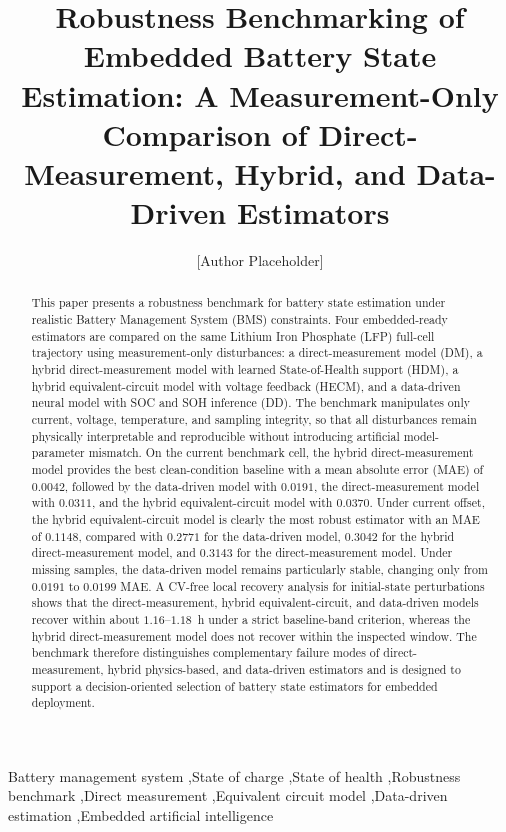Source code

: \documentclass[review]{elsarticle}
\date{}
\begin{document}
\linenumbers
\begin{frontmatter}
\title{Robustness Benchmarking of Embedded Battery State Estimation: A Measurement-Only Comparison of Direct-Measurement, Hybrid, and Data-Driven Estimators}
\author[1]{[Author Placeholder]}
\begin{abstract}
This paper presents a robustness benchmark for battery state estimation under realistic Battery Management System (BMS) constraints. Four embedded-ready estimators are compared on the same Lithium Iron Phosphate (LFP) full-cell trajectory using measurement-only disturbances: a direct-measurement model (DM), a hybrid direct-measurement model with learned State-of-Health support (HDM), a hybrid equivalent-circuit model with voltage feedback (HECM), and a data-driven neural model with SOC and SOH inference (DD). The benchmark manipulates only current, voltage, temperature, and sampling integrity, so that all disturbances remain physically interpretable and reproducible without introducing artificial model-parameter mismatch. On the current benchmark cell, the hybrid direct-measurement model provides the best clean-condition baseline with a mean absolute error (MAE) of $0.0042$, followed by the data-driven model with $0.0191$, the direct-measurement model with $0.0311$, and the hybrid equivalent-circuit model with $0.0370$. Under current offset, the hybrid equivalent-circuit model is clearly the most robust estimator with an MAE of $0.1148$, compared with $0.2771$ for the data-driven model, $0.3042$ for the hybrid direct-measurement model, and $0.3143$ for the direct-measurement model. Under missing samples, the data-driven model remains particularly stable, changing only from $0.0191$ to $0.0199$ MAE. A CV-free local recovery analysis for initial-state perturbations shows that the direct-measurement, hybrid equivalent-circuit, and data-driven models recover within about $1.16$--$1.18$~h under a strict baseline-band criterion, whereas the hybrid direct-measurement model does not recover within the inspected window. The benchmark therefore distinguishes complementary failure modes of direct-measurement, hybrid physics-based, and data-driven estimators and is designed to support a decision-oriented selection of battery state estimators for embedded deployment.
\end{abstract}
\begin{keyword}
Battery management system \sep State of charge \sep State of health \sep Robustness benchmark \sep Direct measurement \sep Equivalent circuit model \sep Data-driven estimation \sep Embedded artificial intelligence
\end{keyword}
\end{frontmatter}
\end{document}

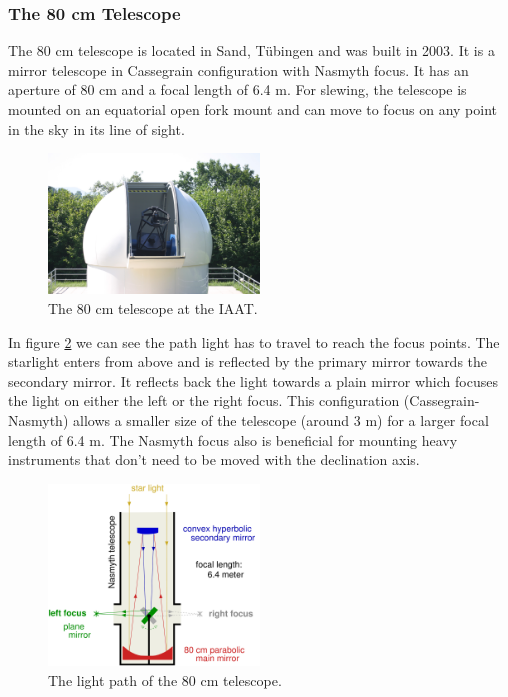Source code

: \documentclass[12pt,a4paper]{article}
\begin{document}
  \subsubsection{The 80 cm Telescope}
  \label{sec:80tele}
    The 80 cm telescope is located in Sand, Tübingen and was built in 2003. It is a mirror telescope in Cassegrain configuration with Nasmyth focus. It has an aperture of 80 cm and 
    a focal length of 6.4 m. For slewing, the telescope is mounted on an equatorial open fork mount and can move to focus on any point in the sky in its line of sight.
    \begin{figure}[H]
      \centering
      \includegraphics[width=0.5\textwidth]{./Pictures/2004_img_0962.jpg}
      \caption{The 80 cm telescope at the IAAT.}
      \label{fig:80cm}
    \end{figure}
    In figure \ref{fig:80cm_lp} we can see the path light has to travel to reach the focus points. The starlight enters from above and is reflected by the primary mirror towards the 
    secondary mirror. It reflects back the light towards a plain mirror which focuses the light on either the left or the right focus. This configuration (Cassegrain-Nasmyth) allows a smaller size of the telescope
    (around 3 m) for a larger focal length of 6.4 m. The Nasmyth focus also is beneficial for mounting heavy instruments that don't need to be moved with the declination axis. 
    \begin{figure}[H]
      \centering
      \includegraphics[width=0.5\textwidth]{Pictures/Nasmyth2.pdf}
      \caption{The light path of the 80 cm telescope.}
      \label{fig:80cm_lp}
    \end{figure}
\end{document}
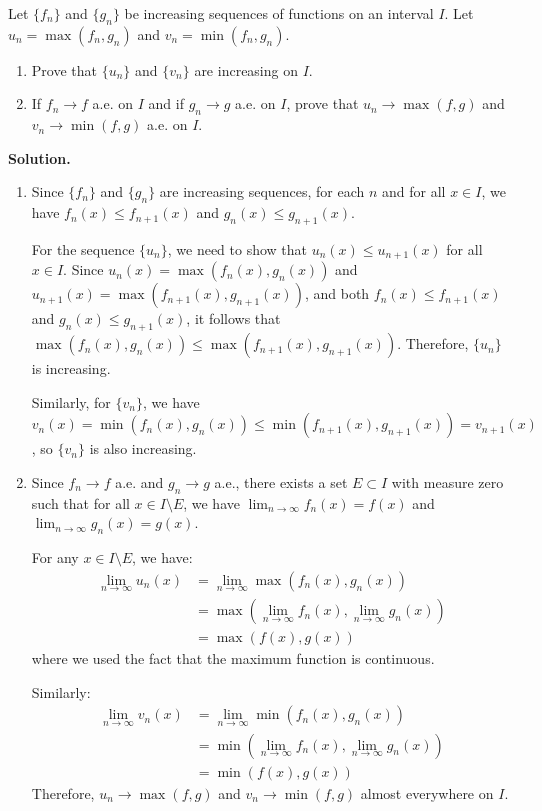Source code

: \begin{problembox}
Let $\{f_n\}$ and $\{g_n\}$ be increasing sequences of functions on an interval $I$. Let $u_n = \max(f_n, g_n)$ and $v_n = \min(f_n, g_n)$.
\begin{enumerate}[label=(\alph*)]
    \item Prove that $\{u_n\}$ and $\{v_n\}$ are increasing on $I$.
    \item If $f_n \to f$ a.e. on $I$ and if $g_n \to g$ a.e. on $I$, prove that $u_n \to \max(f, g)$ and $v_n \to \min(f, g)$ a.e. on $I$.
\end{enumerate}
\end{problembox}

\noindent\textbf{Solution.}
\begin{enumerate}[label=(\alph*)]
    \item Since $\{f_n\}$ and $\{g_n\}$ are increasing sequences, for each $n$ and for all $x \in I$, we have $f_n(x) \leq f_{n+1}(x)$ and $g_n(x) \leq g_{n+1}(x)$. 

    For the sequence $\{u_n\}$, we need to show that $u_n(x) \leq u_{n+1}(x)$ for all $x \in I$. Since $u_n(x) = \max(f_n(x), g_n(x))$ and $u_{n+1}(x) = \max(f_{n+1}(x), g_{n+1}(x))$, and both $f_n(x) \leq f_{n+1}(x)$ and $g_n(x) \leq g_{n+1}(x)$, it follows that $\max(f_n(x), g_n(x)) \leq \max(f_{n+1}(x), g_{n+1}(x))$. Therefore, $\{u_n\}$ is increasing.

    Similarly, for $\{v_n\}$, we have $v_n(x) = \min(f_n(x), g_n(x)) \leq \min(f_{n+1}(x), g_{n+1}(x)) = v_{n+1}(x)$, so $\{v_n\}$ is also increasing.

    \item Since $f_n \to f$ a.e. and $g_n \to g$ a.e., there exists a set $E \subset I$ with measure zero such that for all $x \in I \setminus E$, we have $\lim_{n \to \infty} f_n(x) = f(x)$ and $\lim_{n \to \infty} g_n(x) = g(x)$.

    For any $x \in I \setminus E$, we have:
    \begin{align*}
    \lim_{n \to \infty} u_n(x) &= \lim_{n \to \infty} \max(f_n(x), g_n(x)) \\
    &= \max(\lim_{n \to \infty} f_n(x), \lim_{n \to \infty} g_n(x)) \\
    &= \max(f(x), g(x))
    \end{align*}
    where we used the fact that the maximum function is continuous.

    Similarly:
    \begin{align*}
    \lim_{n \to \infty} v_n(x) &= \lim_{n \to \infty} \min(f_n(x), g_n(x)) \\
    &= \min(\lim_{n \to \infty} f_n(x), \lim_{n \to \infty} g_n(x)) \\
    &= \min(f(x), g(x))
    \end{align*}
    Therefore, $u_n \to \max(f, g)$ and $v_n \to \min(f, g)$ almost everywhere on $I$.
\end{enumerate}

┄┄┄┄┄┄

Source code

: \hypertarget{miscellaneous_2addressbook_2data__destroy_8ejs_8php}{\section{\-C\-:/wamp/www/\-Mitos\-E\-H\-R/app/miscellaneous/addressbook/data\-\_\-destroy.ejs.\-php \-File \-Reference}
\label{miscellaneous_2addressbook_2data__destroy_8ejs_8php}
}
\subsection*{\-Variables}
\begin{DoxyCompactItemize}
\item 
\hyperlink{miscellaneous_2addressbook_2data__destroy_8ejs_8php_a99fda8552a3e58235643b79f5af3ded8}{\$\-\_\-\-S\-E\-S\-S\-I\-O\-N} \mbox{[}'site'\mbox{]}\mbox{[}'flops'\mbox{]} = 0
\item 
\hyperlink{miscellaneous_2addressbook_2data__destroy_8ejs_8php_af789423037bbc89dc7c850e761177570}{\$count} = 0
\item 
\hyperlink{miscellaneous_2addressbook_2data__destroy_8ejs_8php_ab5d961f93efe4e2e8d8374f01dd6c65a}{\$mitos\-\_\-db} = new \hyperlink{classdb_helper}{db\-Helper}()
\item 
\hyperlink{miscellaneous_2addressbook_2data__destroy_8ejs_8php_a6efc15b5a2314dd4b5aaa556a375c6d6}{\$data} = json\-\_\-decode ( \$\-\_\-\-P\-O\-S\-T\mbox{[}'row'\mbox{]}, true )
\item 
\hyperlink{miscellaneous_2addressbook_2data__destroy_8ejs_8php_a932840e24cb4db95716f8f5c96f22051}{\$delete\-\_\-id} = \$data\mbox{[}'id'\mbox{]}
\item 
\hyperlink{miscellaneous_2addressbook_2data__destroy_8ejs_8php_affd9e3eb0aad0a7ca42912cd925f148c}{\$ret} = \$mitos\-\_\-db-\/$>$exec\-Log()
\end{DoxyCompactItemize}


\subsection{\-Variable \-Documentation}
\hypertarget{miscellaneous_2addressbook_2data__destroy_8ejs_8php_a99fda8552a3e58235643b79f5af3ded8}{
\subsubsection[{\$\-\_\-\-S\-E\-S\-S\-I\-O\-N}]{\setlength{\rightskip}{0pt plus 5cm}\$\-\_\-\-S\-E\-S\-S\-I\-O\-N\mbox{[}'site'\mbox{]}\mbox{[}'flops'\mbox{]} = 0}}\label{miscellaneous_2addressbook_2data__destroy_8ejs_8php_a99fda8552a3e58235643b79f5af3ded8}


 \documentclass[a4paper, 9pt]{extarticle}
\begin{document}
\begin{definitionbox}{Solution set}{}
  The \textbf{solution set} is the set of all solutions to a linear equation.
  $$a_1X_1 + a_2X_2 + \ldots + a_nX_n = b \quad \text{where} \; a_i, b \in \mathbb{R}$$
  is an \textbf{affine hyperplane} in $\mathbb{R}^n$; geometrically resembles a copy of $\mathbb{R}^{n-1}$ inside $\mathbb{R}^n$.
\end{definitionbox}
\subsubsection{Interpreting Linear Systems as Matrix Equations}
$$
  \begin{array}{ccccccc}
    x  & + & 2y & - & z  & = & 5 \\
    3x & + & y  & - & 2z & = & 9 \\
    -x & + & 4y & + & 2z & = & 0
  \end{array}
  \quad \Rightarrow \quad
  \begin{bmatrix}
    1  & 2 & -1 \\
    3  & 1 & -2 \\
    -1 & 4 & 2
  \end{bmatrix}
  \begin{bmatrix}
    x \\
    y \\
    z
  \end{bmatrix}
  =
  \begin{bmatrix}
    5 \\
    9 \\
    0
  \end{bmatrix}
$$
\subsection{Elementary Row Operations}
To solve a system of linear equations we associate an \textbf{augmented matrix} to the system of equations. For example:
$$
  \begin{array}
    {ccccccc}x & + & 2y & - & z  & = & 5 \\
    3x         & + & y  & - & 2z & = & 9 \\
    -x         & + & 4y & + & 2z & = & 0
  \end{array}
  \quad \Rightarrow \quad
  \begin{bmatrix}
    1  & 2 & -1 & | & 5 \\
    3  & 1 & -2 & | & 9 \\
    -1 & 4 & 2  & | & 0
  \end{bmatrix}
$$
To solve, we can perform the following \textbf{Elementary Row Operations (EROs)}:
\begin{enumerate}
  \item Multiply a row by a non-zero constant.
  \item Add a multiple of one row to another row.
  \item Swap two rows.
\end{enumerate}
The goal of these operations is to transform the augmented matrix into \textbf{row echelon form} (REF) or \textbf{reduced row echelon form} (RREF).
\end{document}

┄┄┄┄┄┄

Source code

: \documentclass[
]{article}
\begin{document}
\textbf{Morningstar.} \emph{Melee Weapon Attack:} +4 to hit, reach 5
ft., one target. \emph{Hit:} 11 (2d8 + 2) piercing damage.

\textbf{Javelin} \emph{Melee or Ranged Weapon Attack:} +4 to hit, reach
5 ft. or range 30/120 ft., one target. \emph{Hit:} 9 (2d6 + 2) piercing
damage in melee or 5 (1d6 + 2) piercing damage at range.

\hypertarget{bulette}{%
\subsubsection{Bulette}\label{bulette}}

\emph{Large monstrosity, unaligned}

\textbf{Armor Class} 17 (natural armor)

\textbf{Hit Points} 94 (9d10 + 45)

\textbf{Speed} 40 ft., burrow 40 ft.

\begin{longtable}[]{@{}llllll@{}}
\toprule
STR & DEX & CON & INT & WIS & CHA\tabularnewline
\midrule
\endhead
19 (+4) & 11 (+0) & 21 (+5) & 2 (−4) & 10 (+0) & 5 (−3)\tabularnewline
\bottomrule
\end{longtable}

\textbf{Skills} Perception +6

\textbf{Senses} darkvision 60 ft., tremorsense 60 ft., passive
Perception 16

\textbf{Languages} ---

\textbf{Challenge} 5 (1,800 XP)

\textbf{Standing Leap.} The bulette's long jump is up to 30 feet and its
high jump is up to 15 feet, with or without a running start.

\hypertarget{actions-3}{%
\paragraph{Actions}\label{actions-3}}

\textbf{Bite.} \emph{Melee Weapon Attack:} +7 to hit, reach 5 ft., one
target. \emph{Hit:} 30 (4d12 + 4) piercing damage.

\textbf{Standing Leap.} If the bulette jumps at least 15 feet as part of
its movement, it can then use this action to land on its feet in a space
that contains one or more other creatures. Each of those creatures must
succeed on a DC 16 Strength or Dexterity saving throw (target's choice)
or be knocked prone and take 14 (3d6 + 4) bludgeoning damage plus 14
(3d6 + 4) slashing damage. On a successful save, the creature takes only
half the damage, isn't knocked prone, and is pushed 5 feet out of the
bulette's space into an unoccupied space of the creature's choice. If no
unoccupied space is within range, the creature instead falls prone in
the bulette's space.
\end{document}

┄┄┄┄┄┄

The answer must be a single number: how many lines above contain "frontmatter".

### Expected answer
2